■ Exercise goal:
Lines to return, exactly: from the line with "Git Interactive Rebase" to the line with "-f - напрямую" in the entries below, both included.

[Items from a dataset]

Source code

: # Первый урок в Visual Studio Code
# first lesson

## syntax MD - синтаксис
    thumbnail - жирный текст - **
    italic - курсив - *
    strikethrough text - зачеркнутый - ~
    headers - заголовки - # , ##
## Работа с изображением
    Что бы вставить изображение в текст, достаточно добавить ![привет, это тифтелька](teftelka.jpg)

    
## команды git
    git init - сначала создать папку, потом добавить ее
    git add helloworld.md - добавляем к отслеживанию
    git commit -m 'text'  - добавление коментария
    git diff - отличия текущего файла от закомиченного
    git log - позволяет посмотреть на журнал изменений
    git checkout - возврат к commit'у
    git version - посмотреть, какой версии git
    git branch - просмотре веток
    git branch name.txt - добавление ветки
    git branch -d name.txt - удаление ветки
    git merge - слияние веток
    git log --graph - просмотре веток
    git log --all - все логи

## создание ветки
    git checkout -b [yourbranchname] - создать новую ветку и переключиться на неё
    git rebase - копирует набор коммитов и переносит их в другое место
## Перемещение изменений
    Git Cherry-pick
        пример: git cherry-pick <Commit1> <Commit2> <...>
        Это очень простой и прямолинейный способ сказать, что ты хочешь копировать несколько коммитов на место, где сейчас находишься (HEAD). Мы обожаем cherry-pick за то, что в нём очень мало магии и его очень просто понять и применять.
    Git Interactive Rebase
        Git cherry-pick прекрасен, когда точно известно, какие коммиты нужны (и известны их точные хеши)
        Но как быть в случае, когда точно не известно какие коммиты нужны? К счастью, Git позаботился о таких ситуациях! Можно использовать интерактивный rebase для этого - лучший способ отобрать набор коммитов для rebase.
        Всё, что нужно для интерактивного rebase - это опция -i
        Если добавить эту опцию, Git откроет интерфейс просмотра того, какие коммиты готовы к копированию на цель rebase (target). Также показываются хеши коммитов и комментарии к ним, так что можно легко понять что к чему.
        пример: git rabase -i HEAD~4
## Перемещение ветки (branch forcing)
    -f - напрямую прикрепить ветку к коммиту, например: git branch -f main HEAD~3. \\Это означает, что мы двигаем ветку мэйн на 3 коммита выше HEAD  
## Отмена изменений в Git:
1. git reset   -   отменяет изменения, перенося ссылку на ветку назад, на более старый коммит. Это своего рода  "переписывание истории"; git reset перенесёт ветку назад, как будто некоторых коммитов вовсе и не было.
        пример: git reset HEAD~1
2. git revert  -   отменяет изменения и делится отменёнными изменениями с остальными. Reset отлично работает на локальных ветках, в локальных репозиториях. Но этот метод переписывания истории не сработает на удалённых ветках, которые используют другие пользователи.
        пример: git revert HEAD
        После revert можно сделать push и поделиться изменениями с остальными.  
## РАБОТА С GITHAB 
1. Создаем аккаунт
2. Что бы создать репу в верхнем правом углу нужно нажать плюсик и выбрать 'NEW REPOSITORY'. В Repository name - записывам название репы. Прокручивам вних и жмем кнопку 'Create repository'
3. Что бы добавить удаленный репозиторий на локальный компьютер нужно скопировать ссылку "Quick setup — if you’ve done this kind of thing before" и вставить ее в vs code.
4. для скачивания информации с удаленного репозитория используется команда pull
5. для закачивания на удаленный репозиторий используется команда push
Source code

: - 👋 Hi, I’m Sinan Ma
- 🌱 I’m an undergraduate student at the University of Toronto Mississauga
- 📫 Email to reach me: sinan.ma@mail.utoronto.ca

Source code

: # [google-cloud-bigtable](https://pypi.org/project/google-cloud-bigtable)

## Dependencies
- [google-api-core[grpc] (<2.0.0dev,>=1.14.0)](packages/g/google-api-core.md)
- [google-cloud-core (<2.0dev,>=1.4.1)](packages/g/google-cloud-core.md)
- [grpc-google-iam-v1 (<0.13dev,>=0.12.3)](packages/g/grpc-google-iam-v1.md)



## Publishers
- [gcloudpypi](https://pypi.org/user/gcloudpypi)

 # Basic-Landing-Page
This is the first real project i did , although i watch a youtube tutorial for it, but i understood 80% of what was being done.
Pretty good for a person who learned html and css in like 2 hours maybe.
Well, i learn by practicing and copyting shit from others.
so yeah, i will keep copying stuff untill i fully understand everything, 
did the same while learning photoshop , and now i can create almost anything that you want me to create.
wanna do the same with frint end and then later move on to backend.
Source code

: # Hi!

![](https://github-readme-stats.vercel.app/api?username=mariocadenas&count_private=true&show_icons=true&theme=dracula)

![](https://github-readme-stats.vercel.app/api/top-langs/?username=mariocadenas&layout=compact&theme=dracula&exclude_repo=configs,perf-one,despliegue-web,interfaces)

■ Solution for this exercise:
    Git Interactive Rebase
        Git cherry-pick прекрасен, когда точно известно, какие коммиты нужны (и известны их точные хеши)
        Но как быть в случае, когда точно не известно какие коммиты нужны? К счастью, Git позаботился о таких ситуациях! Можно использовать интерактивный rebase для этого - лучший способ отобрать набор коммитов для rebase.
        Всё, что нужно для интерактивного rebase - это опция -i
        Если добавить эту опцию, Git откроет интерфейс просмотра того, какие коммиты готовы к копированию на цель rebase (target). Также показываются хеши коммитов и комментарии к ним, так что можно легко понять что к чему.
        пример: git rabase -i HEAD~4
## Перемещение ветки (branch forcing)
    -f - напрямую прикрепить ветку к коммиту, например: git branch -f main HEAD~3. \\Это означает, что мы двигаем ветку мэйн на 3 коммита выше HEAD  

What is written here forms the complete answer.